This is actually why I often like to translate in three (or in this case four) lines.  First tlhIngan Hol, then a gloss over (which may be literal or or how a Klingon might say it in English) followed by the vernacular English.

qa-    legh  -neS
I->you see [honorific]  (most literal)
I see you, your honor   (English gloss)
I am honored to see you.     (proper vernacular Terranglo English[English as spoken on most of "Western" Earth])

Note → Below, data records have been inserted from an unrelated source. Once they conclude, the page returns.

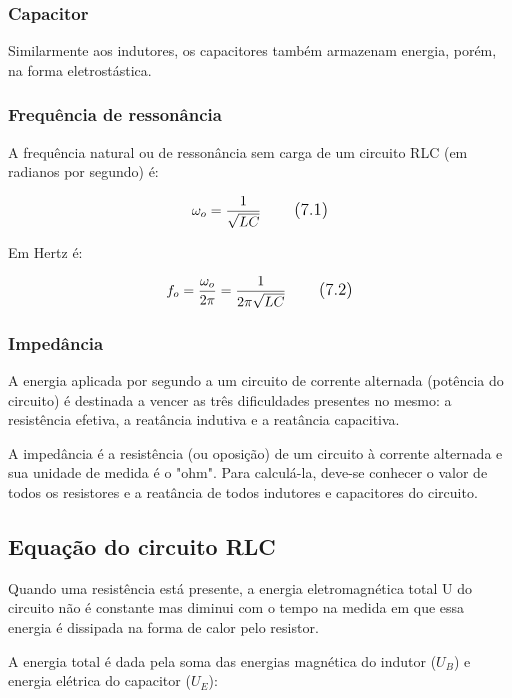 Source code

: \subsubsection{Capacitor}

Similarmente aos indutores, os capacitores também armazenam energia, porém, na forma eletrostástica. 

\subsubsection{Frequência de ressonância}

A frequência natural ou de ressonância sem carga de um circuito RLC (em radianos por segundo) é:

\begin{equation}
\large \omega _{o} = \frac{1}{\sqrt{LC}}
\tag{7.1}
\end{equation}

Em Hertz é:

\begin{equation}
\large f_{o} = \frac{\omega _{o}}{2\pi} = \frac{1}{2\pi\sqrt{LC}}
\tag{7.2}
\end{equation}

\subsubsection{Impedância}

A energia aplicada por segundo a um circuito de corrente alternada (potência do circuito) é destinada a vencer as três dificuldades presentes no mesmo: a resistência efetiva, a reatância indutiva e a reatância capacitiva.

A impedância é a resistência (ou oposição) de um circuito à corrente alternada e sua unidade de medida é o "ohm". Para calculá-la, deve-se conhecer o valor de todos os resistores e a reatância de todos indutores e capacitores do circuito.

\subsection{Equação do circuito RLC}

Quando uma resistência está presente, a energia eletromagnética total U do circuito não é constante mas diminui com o tempo na medida em que essa energia é dissipada na forma de calor pelo resistor.

A energia total é dada pela soma das energias magnética do indutor ($U_{B}$) e energia elétrica do capacitor ($U_{E}$):


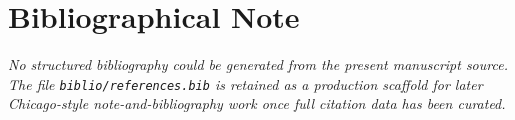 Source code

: \chapter*{Bibliographical Note}

\noindent\textit{No structured bibliography could be generated from the present manuscript source. The file \texttt{biblio/references.bib} is retained as a production scaffold for later Chicago-style note-and-bibliography work once full citation data has been curated.}
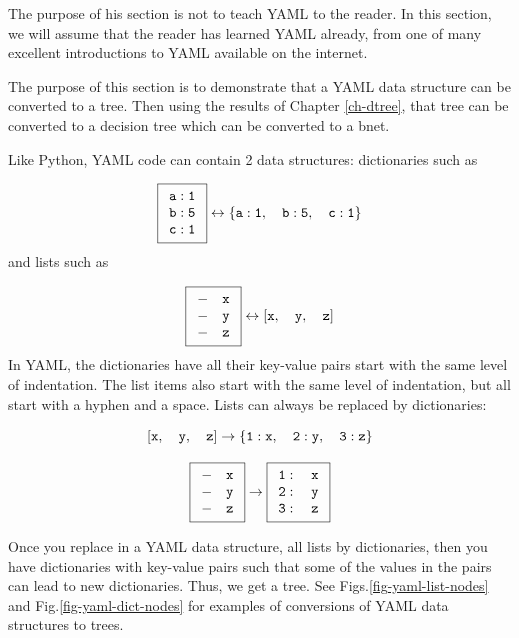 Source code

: The purpose of his section is not to teach
YAML to the reader.
In this section, we will
assume that the reader has learned YAML already,
from one of many excellent introductions to YAML
available on the internet.


The purpose of this section is to
demonstrate that a YAML data structure can be converted to
a tree. Then using
the results of Chapter \ref{ch-dtree}, that tree can be converted to a decision tree which can be converted to a bnet.

Like Python, YAML code 
can contain 2 data structures: dictionaries
such as 

$$\boxed{\begin{array}{l}
{\tt a:1}\\
{\tt b:5}\\
{\tt c:1}
\end{array}}
\leftrightarrow
{\tt \{a:1,\quad b:5,\quad c:1\}} 
$$
and lists such as

$$
\boxed{
\begin{array}{l}
{\tt - \quad x}\\
{\tt -\quad y}\\
{\tt -\quad z}
\end{array}}
\leftrightarrow
{\tt [x,\quad y,\quad z]}
$$
In YAML, the dictionaries
have all their key-value
pairs start with the same level of indentation.
The list items also start with
the same level of indentation, but all start with a hyphen and a space.
Lists can always be replaced by dictionaries:

$${\tt [x,\quad y,\quad z] \rightarrow
\{1:x, \quad 2:y,\quad 3:z\}}
$$

$$
\boxed{
\begin{array}{l}
{\tt - \quad x}\\
{\tt -\quad y}\\
{\tt -\quad z}
\end{array}}
\rightarrow
\boxed{
\begin{array}{l}
{\tt 1: \quad x}\\
{\tt 2: \quad y}\\
{\tt 3:\quad z}
\end{array}}
$$

Once you replace in
a YAML data structure, all lists
by dictionaries,
then you have dictionaries 
with key-value pairs such that
some of the values in the pairs can lead to new dictionaries. Thus, we get a tree. See Figs.\ref{fig-yaml-list-nodes}
and Fig.\ref{fig-yaml-dict-nodes}
for examples of conversions
of YAML data structures to trees.


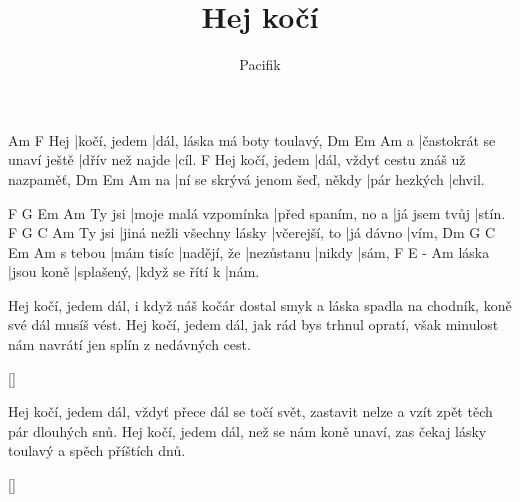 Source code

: \documentclass{song}
\title{Hej kočí}
\author{Pacifik}
\begin{document}
\strophe
    Am           F
Hej |kočí, jedem |dál, láska má boty toulavý,
  Dm                        Em              Am
a |častokrát se unaví ještě |dřív než najde |cíl.
                F
Hej kočí, jedem |dál, vždyť cestu znáš už nazpaměť,
   Dm                             Em           Am
na |ní se skrývá jenom šeď, někdy |pár hezkých |chvil.
\endstrophe



       F                    G                  Em            Am
Ty jsi |moje malá vzpomínka |před spaním, no a |já jsem tvůj |stín.
       F                         G             C         Am
Ty jsi |jiná nežli všechny lásky |včerejší, to |já dávno |vím,
        Dm         G           C          Em     Am
s tebou |mám tisíc |nadějí, že |nezůstanu |nikdy |sám,
      F          E          -               Am
láska |jsou koně |splašený, |když se řítí k |nám.
\endstrophe

\strophe*
Hej kočí, jedem dál, i když náš kočár dostal smyk
a láska spadla na chodník, koně své dál musíš vést.
Hej kočí, jedem dál, jak rád bys trhnul opratí,
však minulost nám navrátí jen splín z nedávných cest.
\endstrophe

\ref{}

\strophe*
Hej kočí, jedem dál, vždyť přece dál se točí svět,
zastavit nelze a vzít zpět těch pár dlouhých snů.
Hej kočí, jedem dál, než se nám koně unaví,
zas čekaj lásky toulavý a spěch příštích dnů.
\endstrophe

\ref{}
\end{document}
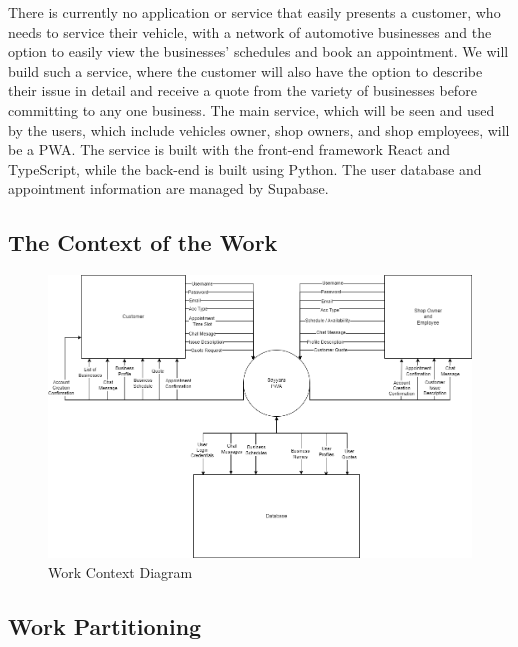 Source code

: \documentclass[12pt]{article}
\begin{document}
There is currently no application or service that easily presents a customer, who needs to service their vehicle, with a network of automotive businesses and the option to easily view the businesses' schedules and book an appointment. We will build such a service, where the customer will also have the option to describe their issue in detail and receive a quote from the variety of businesses before committing to any one business. The main service, which will be seen and used by the users, which include vehicles owner, shop owners, and shop employees, will be a PWA. The service is built with the front-end framework React and TypeScript, while the back-end is built using Python. The user database and appointment information are managed by Supabase. 
\subsection{The Context of the Work}

\begin{figure}[H]
    \centering
    \includegraphics[scale=0.5]{SRS/wcd.png}
    \caption{Work Context Diagram}
    \label{fig:wcd}
\end{figure}

\subsection{Work Partitioning}
\end{document}
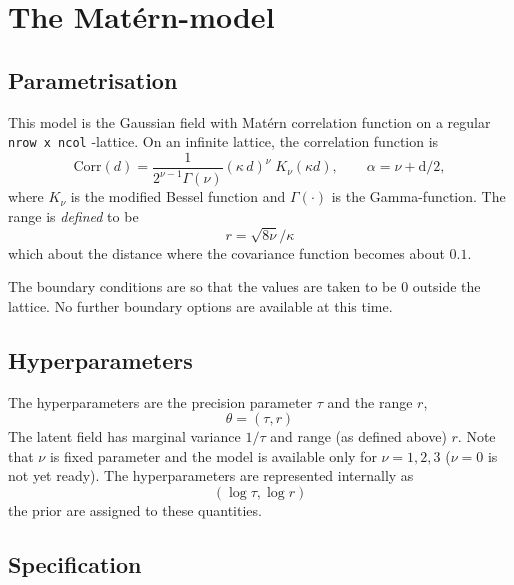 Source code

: \documentclass[a4paper,11pt]{article}
\begin{document}


\section*{The Mat\'ern-model}
\subsection*{Parametrisation}

This model is the Gaussian field with Mat\'ern correlation function on
a regular \verb|nrow x ncol| -lattice. On an infinite lattice, the
correlation function is 
\begin{displaymath}
    \text{Corr}(d)
    = \frac{1}{2^{\nu-1}\Gamma(\nu)}
    \left(\kappa\, {d}\right)^{\nu}
    \;
    K_{\nu}( \kappa d), \qquad \alpha = \nu + \text{d}/2,
\end{displaymath}
where $K_{\nu}$ is the modified Bessel function and $\Gamma(\cdot)$ is
the Gamma-function. The range is \emph{defined} to be
\begin{displaymath}
    r = {\sqrt{8\nu}}/{\kappa}
\end{displaymath}
which about the distance where the covariance function becomes
about $0.1$.

The boundary conditions are so that the values are taken to be $0$
outside the lattice. No further boundary options are available at this
time.

\subsection*{Hyperparameters}

The hyperparameters are the precision parameter $\tau$ and the range
$r$,
\begin{displaymath}
    \theta = (\tau, r)
\end{displaymath}
The latent field has marginal variance $1/\tau$ and range (as defined
above) $r$. Note that $\nu$ is fixed parameter and the model is
available only for $\nu=1,2,3$ ($\nu=0$ is not yet ready).  The
hyperparameters are represented internally as
\begin{displaymath}
    (\log\tau, \log r)
\end{displaymath}
the prior are assigned to these quantities.

\subsection*{Specification}
\end{document}
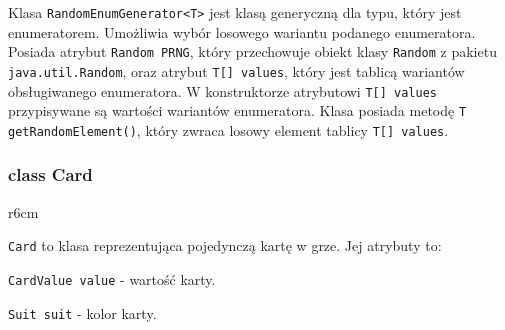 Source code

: \documentclass{article}
\begin{document}
Klasa \texttt{RandomEnumGenerator<T>} jest klasą generyczną dla typu, który jest enumeratorem. Umożliwia wybór losowego wariantu podanego enumeratora. Posiada atrybut \texttt{Random PRNG}, który przechowuje obiekt klasy \texttt{Random} z pakietu \texttt{java.util.Random}, oraz atrybut \texttt{T[] values}, który jest tablicą wariantów obsługiwanego enumeratora. W konstruktorze atrybutowi \texttt{T[] values} przypisywane są wartości wariantów enumeratora. Klasa posiada metodę \texttt{T getRandomElement()}, który zwraca losowy element tablicy \texttt{T[] values}.

\begin{center}
\end{center}


\subsubsection*{class Card}

\begin{wrapfigure}{r}{6cm}
\end{wrapfigure}

\texttt{Card} to klasa reprezentująca pojedynczą kartę w grze. Jej atrybuty to:

\texttt{CardValue value} - wartość karty.

\texttt{Suit suit} - kolor karty.
\end{document}

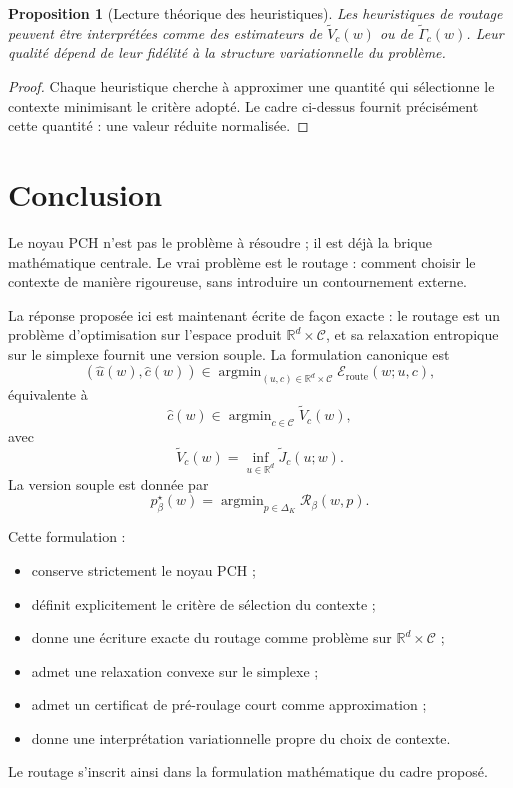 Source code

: \documentclass[11pt,a4paper]{article}
\newtheorem{proposition}{Proposition}[section]
\DeclareMathOperator{\argmin}{argmin}
\newcommand{\R}{\mathbb R}
\newcommand{\Ccal}{\mathcal C}
\newcommand{\Rcal}{\mathcal R}
\begin{document}
\begin{proposition}[Lecture théorique des heuristiques]
Les heuristiques de routage peuvent être interprétées comme des estimateurs de \(\widetilde V_c(w)\) ou de \(\widetilde \Gamma_c(w)\). Leur qualité dépend de leur fidélité à la structure variationnelle du problème.
\end{proposition}

\begin{proof}
Chaque heuristique cherche à approximer une quantité qui sélectionne le contexte minimisant le critère adopté. Le cadre ci-dessus fournit précisément cette quantité : une valeur réduite normalisée.
\end{proof}

\section{Conclusion}

Le noyau PCH n'est pas le problème à résoudre ; il est déjà la brique mathématique centrale. Le vrai problème est le routage : comment choisir le contexte de manière rigoureuse, sans introduire un contournement externe.

La réponse proposée ici est maintenant écrite de façon exacte : le routage est un problème d'optimisation sur l'espace produit \(\R^d\times\Ccal\), et sa relaxation entropique sur le simplexe fournit une version souple. La formulation canonique est
\[
(\hat u(w),\hat c(w))\in\argmin_{(u,c)\in\R^d\times\Ccal}\mathcal E_{\mathrm{route}}(w;u,c),
\]
équivalente à
\[
\hat c(w)\in\argmin_{c\in\Ccal}\widetilde V_c(w),
\]
avec
\[
\widetilde V_c(w)=\inf_{u\in\R^d}\widetilde J_c(u;w).
\]
La version souple est donnée par
\[
p^\star_\beta(w)
=
\argmin_{p\in\Delta_K}\Rcal_\beta(w,p).
\]

Cette formulation :
\begin{itemize}[leftmargin=2em]
\item conserve strictement le noyau PCH ;
\item définit explicitement le critère de sélection du contexte ;
\item donne une écriture exacte du routage comme problème sur \(\R^d\times\Ccal\) ;
\item admet une relaxation convexe sur le simplexe ;
\item admet un certificat de pré-roulage court comme approximation ;
\item donne une interprétation variationnelle propre du choix de contexte.
\end{itemize}

Le routage s'inscrit ainsi dans la formulation mathématique du cadre proposé.
\end{document}
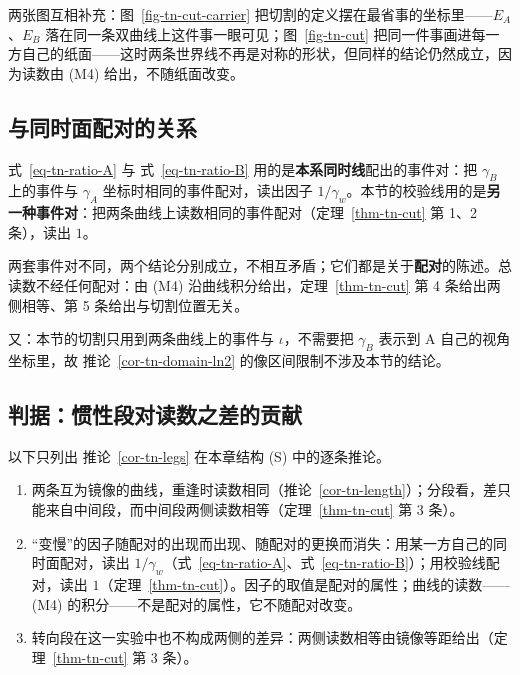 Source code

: \documentclass[
  chinese,
  a4paper,
  UTF8,
  12pt,
  oneside,
  openany]{ctexbook}
\providecommand{\tightlist}{%
  \setlength{\itemsep}{0pt}\setlength{\parskip}{0pt}}
\theoremstyle{plain}
\theoremstyle{plain}
\theoremstyle{plain}
\theoremstyle{definition}
\theoremstyle{plain}
\theoremstyle{plain}
\theoremstyle{remark}
\begin{document}
两张图互相补充：图~\ref{fig-tn-cut-carrier}
把切割的定义摆在最省事的坐标里------\(E_A\)、\(E_B\)
落在同一条双曲线上这件事一眼可见；图~\ref{fig-tn-cut}
把同一件事画进每一方自己的纸面------这时两条世界线不再是对称的形状，但同样的结论仍然成立，因为读数由
(M4) 给出，不随纸面改变。

\subsection{与同时面配对的关系}\label{ux4e0eux540cux65f6ux9762ux914dux5bf9ux7684ux5173ux7cfb}

式~\ref{eq-tn-ratio-A} 与 式~\ref{eq-tn-ratio-B}
用的是\textbf{本系同时线}配出的事件对：把 \(\gamma_B\) 上的事件与
\(\gamma_A\) 坐标时相同的事件配对，读出因子
\(1/\gamma_w\)。本节的校验线用的是\textbf{另一种事件对}：把两条曲线上读数相同的事件配对（定理~\ref{thm-tn-cut}
第 1、2 条），读出 \(1\)。

两套事件对不同，两个结论分别成立，不相互矛盾；它们都是关于\textbf{配对}的陈述。总读数不经任何配对：由
(M4) 沿曲线积分给出，定理~\ref{thm-tn-cut} 第 4 条给出两侧相等、第 5
条给出与切割位置无关。

又：本节的切割只用到两条曲线上的事件与 \(\iota\)，不需要把 \(\gamma_B\)
表示到 A 自己的视角坐标里，故 推论~\ref{cor-tn-domain-ln2}
的像区间限制不涉及本节的结论。

\subsection{判据：惯性段对读数之差的贡献}\label{ux5224ux636eux60efux6027ux6bb5ux5bf9ux8bfbux6570ux4e4bux5deeux7684ux8d21ux732e}

以下只列出 推论~\ref{cor-tn-legs} 在本章结构 (S) 中的逐条推论。

\begin{enumerate}
\def\labelenumi{\arabic{enumi}.}
\tightlist
\item
  两条互为镜像的曲线，重逢时读数相同（推论~\ref{cor-tn-length}）；分段看，差只能来自中间段，而中间段两侧读数相等（定理~\ref{thm-tn-cut}
  第 3 条）。
\item
  ``变慢''的因子随配对的出现而出现、随配对的更换而消失：用某一方自己的同时面配对，读出
  \(1/\gamma_w\)（式~\ref{eq-tn-ratio-A}、式~\ref{eq-tn-ratio-B}）；用校验线配对，读出
  \(1\)（定理~\ref{thm-tn-cut}）。因子的取值是配对的属性；曲线的读数------(M4)
  的积分------不是配对的属性，它不随配对改变。
\item
  转向段在这一实验中也不构成两侧的差异：两侧读数相等由镜像等距给出（定理~\ref{thm-tn-cut}
  第 3 条）。
\end{enumerate}
\end{document}
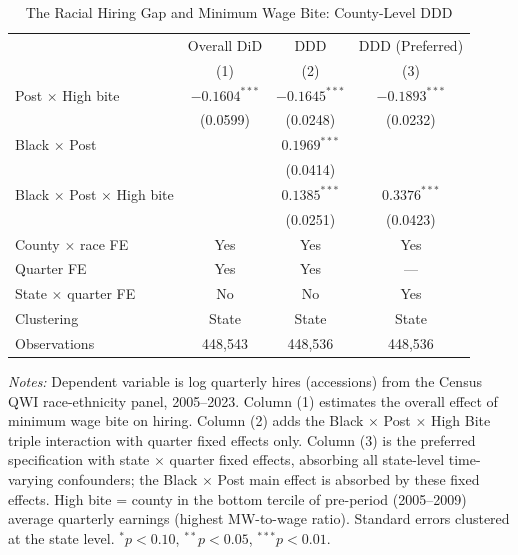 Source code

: \begin{table}[htbp]
\centering
\caption{The Racial Hiring Gap and Minimum Wage Bite: County-Level DDD}
\label{tab:ddd}
\begin{tabular}{lccc}
\hline\hline
 & Overall DiD & DDD & DDD (Preferred) \\
 & (1) & (2) & (3) \\
\hline
Post $\times$ High bite & $-0.1604^{***}$ & $-0.1645^{***}$ & $-0.1893^{***}$ \\
 & (0.0599) & (0.0248) & (0.0232) \\
Black $\times$ Post & & $0.1969^{***}$ & \\
 & & (0.0414) & \\
Black $\times$ Post $\times$ High bite & & $0.1385^{***}$ & $0.3376^{***}$ \\
 & & (0.0251) & (0.0423) \\
\hline
County $\times$ race FE & Yes & Yes & Yes \\
Quarter FE & Yes & Yes & --- \\
State $\times$ quarter FE & No & No & Yes \\
Clustering & State & State & State \\
Observations & 448,543 & 448,536 & 448,536 \\
\hline\hline
\end{tabular}
\begin{tablenotes}[flushleft]\small
\item \textit{Notes:} Dependent variable is log quarterly hires (accessions) from the Census QWI race-ethnicity panel, 2005--2023. Column (1) estimates the overall effect of minimum wage bite on hiring. Column (2) adds the Black $\times$ Post $\times$ High Bite triple interaction with quarter fixed effects only. Column (3) is the preferred specification with state $\times$ quarter fixed effects, absorbing all state-level time-varying confounders; the Black $\times$ Post main effect is absorbed by these fixed effects. High bite = county in the bottom tercile of pre-period (2005--2009) average quarterly earnings (highest MW-to-wage ratio). Standard errors clustered at the state level. $^{*}p<0.10$, $^{**}p<0.05$, $^{***}p<0.01$.
\end{tablenotes}
\end{table}

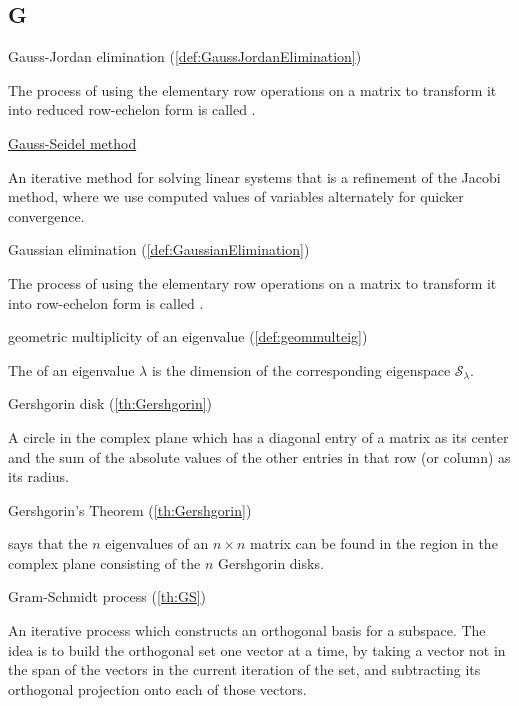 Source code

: \documentclass{ximera}
\begin{document}
\subsection*{G}

Gauss-Jordan elimination (\ref{def:GaussJordanElimination})
\begin{expandable}{}{}
    The process of using the elementary row operations on a matrix to transform it into reduced row-echelon form is called .
\end{expandable}

\href{https://ximera.osu.edu/linearalgebradzv3/LinearAlgebraInteractiveIntro/SYS-0040/main}{Gauss-Seidel method}
\begin{expandable}{}{}
    An iterative method for solving linear systems that is a refinement of the Jacobi method, where we use computed values of variables alternately for quicker convergence.
\end{expandable}

Gaussian elimination (\ref{def:GaussianElimination})
\begin{expandable}{}{}
    The process of using the elementary row operations on a matrix to transform it into row-echelon form is called .
\end{expandable}

geometric multiplicity of an eigenvalue (\ref{def:geommulteig})
\begin{expandable}{}{}
    The  of an eigenvalue $\lambda$ is the dimension of the corresponding eigenspace $\mathcal{S}_\lambda$.
\end{expandable}

Gershgorin disk
(\ref{th:Gershgorin})
\begin{expandable}{}{}
    A circle in the complex plane which has a diagonal entry of a matrix as its center and the sum of the absolute values of the other entries in that row (or column) as its radius.
\end{expandable}

Gershgorin's Theorem
(\ref{th:Gershgorin})
\begin{expandable}{}{}
     says that the $n$ eigenvalues of an $n \times n$ matrix can be found in the region in the complex plane consisting of the $n$ Gershgorin disks.
\end{expandable}

Gram-Schmidt process (\ref{th:GS})
\begin{expandable}{}{}
    An iterative process which constructs an orthogonal basis for a subspace. The idea is to build the orthogonal set one vector at a time, by taking a vector not in the span of the vectors in the current iteration of the set, and subtracting its orthogonal projection onto each of those vectors.
\end{expandable}
\end{document}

   This helps us understand that words mean things, and there is more than one way to say things in any language.  And each language is different as to how things 'should be' phrased.  "I see you, your honor" would be a bit unusual for an English speaker to say, but ultimately it is ostensibly meant to be perceived roughly semantically identical to how the phrase "I am honored to see you" is used in English.  What it really means I will discuss below.


Quote
But I finally realized what bothers me about this phrase: it's so humble, so unKlingon, so Human: "I'm honored to be here"?!  Hu'tegh!, how about "You should feel honored that I'm here"!

    jIQochneS ter'eS   I disagree, noble Teresh.   

    You can't have a system based on honor if you don't have many ways to recognise the honor in others.   Acknowledging the honor in another who has earned it also adds to your own honor.  It shows you understand honor enough to recognise it in others.  If every Klingon went around demanding others honored him but refused to honor others, there could be no enduring power structures.  One should be honored to be in front of the Chancellor, or the high Council, or aboard a warship or I would arrogantly add on one of the most enduring forums for disagreeing and thought warfare.  Thumbs up! Cheesy Klingon Grin

    The reason it sounds wrong, is that in the back-translation into English the words become hollow and meaningless.   Native Teranglo English speakers will say these words and not mean them.  When a Klingon says these words, they mean them.  When Terrans use these words, they are almost always either pleading in front of a magistrate, sarcastic, or sycophantic.  The difference is far fewer Klingons would use these words to try to appease or gain favour.  I think it is because unlike Terrans, Klingons have little patience for sycophants and those who wrap themselves in other's honor by make no effort to be inspired by them to earn their own honor.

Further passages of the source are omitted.